### [Goal of the exercise]
Reproduce the records word for word, with nothing left out.

### [Input records]
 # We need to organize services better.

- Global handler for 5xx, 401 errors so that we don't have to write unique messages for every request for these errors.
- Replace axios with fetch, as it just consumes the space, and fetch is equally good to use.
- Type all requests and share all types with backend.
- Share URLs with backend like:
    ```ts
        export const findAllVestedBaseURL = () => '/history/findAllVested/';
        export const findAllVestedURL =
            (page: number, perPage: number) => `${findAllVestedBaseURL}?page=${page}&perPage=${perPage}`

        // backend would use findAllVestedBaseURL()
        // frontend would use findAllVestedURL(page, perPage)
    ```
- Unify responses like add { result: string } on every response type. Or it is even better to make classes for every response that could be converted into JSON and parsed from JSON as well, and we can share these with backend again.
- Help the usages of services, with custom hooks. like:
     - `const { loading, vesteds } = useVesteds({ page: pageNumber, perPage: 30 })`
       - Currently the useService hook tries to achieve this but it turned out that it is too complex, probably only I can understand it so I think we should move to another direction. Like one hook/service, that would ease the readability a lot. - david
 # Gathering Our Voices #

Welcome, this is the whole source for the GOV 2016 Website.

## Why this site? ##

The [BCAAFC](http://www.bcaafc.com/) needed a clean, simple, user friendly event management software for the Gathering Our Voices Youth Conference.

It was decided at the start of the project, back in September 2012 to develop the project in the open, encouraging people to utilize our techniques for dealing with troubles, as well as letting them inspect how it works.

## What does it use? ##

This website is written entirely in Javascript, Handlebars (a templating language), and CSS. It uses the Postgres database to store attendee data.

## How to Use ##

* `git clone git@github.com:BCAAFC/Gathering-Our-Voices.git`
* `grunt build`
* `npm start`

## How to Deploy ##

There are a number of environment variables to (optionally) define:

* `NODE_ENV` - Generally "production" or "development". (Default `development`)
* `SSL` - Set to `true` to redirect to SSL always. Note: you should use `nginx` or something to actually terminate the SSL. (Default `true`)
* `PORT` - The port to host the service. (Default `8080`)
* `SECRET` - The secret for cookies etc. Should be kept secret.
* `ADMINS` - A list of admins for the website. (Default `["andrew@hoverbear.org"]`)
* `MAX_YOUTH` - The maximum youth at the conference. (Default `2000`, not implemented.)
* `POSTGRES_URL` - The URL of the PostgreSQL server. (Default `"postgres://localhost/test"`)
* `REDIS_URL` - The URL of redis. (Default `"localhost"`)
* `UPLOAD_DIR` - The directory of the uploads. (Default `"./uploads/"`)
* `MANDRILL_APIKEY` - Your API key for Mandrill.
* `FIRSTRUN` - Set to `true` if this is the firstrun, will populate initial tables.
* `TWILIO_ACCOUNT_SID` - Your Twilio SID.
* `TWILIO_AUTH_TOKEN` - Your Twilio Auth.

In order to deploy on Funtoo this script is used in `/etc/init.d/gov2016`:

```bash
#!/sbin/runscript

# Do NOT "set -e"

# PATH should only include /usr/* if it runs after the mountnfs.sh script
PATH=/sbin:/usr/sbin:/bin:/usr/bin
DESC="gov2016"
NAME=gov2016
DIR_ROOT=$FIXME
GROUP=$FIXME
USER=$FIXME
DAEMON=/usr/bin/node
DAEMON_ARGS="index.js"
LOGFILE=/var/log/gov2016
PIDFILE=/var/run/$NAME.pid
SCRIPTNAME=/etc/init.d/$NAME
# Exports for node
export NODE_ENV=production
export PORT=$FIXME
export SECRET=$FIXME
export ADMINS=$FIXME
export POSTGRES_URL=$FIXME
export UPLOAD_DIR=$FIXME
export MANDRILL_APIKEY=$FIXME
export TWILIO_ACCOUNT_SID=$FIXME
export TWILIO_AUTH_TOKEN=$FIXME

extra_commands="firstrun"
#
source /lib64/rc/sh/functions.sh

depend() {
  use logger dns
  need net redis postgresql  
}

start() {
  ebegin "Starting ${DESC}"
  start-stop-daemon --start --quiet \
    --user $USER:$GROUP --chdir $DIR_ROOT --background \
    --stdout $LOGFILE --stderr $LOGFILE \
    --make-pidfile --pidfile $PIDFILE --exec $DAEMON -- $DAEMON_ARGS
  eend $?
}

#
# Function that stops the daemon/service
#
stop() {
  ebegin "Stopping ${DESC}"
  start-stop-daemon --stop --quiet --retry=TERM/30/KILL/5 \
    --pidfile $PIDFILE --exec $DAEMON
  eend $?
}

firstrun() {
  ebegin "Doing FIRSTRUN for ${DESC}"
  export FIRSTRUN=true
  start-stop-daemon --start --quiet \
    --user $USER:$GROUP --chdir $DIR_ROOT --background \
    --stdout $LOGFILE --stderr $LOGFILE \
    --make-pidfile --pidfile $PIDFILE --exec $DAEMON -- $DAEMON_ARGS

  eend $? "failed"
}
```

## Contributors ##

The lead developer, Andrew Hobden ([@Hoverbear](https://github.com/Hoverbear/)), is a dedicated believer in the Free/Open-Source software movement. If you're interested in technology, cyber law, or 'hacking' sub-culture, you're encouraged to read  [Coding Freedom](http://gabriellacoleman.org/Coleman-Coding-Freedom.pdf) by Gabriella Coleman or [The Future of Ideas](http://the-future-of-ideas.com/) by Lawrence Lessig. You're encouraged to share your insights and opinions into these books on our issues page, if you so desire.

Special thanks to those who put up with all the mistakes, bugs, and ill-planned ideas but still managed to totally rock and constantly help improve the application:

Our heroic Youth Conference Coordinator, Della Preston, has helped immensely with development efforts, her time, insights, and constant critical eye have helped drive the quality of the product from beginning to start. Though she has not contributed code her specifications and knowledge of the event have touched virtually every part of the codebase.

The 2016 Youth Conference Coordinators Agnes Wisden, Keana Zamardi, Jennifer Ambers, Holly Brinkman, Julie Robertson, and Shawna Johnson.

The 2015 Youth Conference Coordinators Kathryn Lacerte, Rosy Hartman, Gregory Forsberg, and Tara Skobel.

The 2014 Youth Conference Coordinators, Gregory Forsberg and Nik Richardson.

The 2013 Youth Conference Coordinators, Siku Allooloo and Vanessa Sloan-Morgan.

### [Response to the task]
 # We need to organize services better.

- Global handler for 5xx, 401 errors so that we don't have to write unique messages for every request for these errors.
- Replace axios with fetch, as it just consumes the space, and fetch is equally good to use.
- Type all requests and share all types with backend.
- Share URLs with backend like:
    ```ts
        export const findAllVestedBaseURL = () => '/history/findAllVested/';
        export const findAllVestedURL =
            (page: number, perPage: number) => `${findAllVestedBaseURL}?page=${page}&perPage=${perPage}`

        // backend would use findAllVestedBaseURL()
        // frontend would use findAllVestedURL(page, perPage)
    ```
- Unify responses like add { result: string } on every response type. Or it is even better to make classes for every response that could be converted into JSON and parsed from JSON as well, and we can share these with backend again.
- Help the usages of services, with custom hooks. like:
     - `const { loading, vesteds } = useVesteds({ page: pageNumber, perPage: 30 })`
       - Currently the useService hook tries to achieve this but it turned out that it is too complex, probably only I can understand it so I think we should move to another direction. Like one hook/service, that would ease the readability a lot. - david
 # Gathering Our Voices #

Welcome, this is the whole source for the GOV 2016 Website.

## Why this site? ##

The [BCAAFC](http://www.bcaafc.com/) needed a clean, simple, user friendly event management software for the Gathering Our Voices Youth Conference.

It was decided at the start of the project, back in September 2012 to develop the project in the open, encouraging people to utilize our techniques for dealing with troubles, as well as letting them inspect how it works.

## What does it use? ##

This website is written entirely in Javascript, Handlebars (a templating language), and CSS. It uses the Postgres database to store attendee data.

## How to Use ##

* `git clone git@github.com:BCAAFC/Gathering-Our-Voices.git`
* `grunt build`
* `npm start`

## How to Deploy ##

There are a number of environment variables to (optionally) define:

* `NODE_ENV` - Generally "production" or "development". (Default `development`)
* `SSL` - Set to `true` to redirect to SSL always. Note: you should use `nginx` or something to actually terminate the SSL. (Default `true`)
* `PORT` - The port to host the service. (Default `8080`)
* `SECRET` - The secret for cookies etc. Should be kept secret.
* `ADMINS` - A list of admins for the website. (Default `["andrew@hoverbear.org"]`)
* `MAX_YOUTH` - The maximum youth at the conference. (Default `2000`, not implemented.)
* `POSTGRES_URL` - The URL of the PostgreSQL server. (Default `"postgres://localhost/test"`)
* `REDIS_URL` - The URL of redis. (Default `"localhost"`)
* `UPLOAD_DIR` - The directory of the uploads. (Default `"./uploads/"`)
* `MANDRILL_APIKEY` - Your API key for Mandrill.
* `FIRSTRUN` - Set to `true` if this is the firstrun, will populate initial tables.
* `TWILIO_ACCOUNT_SID` - Your Twilio SID.
* `TWILIO_AUTH_TOKEN` - Your Twilio Auth.

In order to deploy on Funtoo this script is used in `/etc/init.d/gov2016`:

```bash
#!/sbin/runscript

# Do NOT "set -e"

# PATH should only include /usr/* if it runs after the mountnfs.sh script
PATH=/sbin:/usr/sbin:/bin:/usr/bin
DESC="gov2016"
NAME=gov2016
DIR_ROOT=$FIXME
GROUP=$FIXME
USER=$FIXME
DAEMON=/usr/bin/node
DAEMON_ARGS="index.js"
LOGFILE=/var/log/gov2016
PIDFILE=/var/run/$NAME.pid
SCRIPTNAME=/etc/init.d/$NAME
# Exports for node
export NODE_ENV=production
export PORT=$FIXME
export SECRET=$FIXME
export ADMINS=$FIXME
export POSTGRES_URL=$FIXME
export UPLOAD_DIR=$FIXME
export MANDRILL_APIKEY=$FIXME
export TWILIO_ACCOUNT_SID=$FIXME
export TWILIO_AUTH_TOKEN=$FIXME

extra_commands="firstrun"
#
source /lib64/rc/sh/functions.sh

depend() {
  use logger dns
  need net redis postgresql  
}

start() {
  ebegin "Starting ${DESC}"
  start-stop-daemon --start --quiet \
    --user $USER:$GROUP --chdir $DIR_ROOT --background \
    --stdout $LOGFILE --stderr $LOGFILE \
    --make-pidfile --pidfile $PIDFILE --exec $DAEMON -- $DAEMON_ARGS
  eend $?
}

#
# Function that stops the daemon/service
#
stop() {
  ebegin "Stopping ${DESC}"
  start-stop-daemon --stop --quiet --retry=TERM/30/KILL/5 \
    --pidfile $PIDFILE --exec $DAEMON
  eend $?
}

firstrun() {
  ebegin "Doing FIRSTRUN for ${DESC}"
  export FIRSTRUN=true
  start-stop-daemon --start --quiet \
    --user $USER:$GROUP --chdir $DIR_ROOT --background \
    --stdout $LOGFILE --stderr $LOGFILE \
    --make-pidfile --pidfile $PIDFILE --exec $DAEMON -- $DAEMON_ARGS

  eend $? "failed"
}
```

## Contributors ##

The lead developer, Andrew Hobden ([@Hoverbear](https://github.com/Hoverbear/)), is a dedicated believer in the Free/Open-Source software movement. If you're interested in technology, cyber law, or 'hacking' sub-culture, you're encouraged to read  [Coding Freedom](http://gabriellacoleman.org/Coleman-Coding-Freedom.pdf) by Gabriella Coleman or [The Future of Ideas](http://the-future-of-ideas.com/) by Lawrence Lessig. You're encouraged to share your insights and opinions into these books on our issues page, if you so desire.

Special thanks to those who put up with all the mistakes, bugs, and ill-planned ideas but still managed to totally rock and constantly help improve the application:

Our heroic Youth Conference Coordinator, Della Preston, has helped immensely with development efforts, her time, insights, and constant critical eye have helped drive the quality of the product from beginning to start. Though she has not contributed code her specifications and knowledge of the event have touched virtually every part of the codebase.

The 2016 Youth Conference Coordinators Agnes Wisden, Keana Zamardi, Jennifer Ambers, Holly Brinkman, Julie Robertson, and Shawna Johnson.

The 2015 Youth Conference Coordinators Kathryn Lacerte, Rosy Hartman, Gregory Forsberg, and Tara Skobel.

The 2014 Youth Conference Coordinators, Gregory Forsberg and Nik Richardson.

The 2013 Youth Conference Coordinators, Siku Allooloo and Vanessa Sloan-Morgan.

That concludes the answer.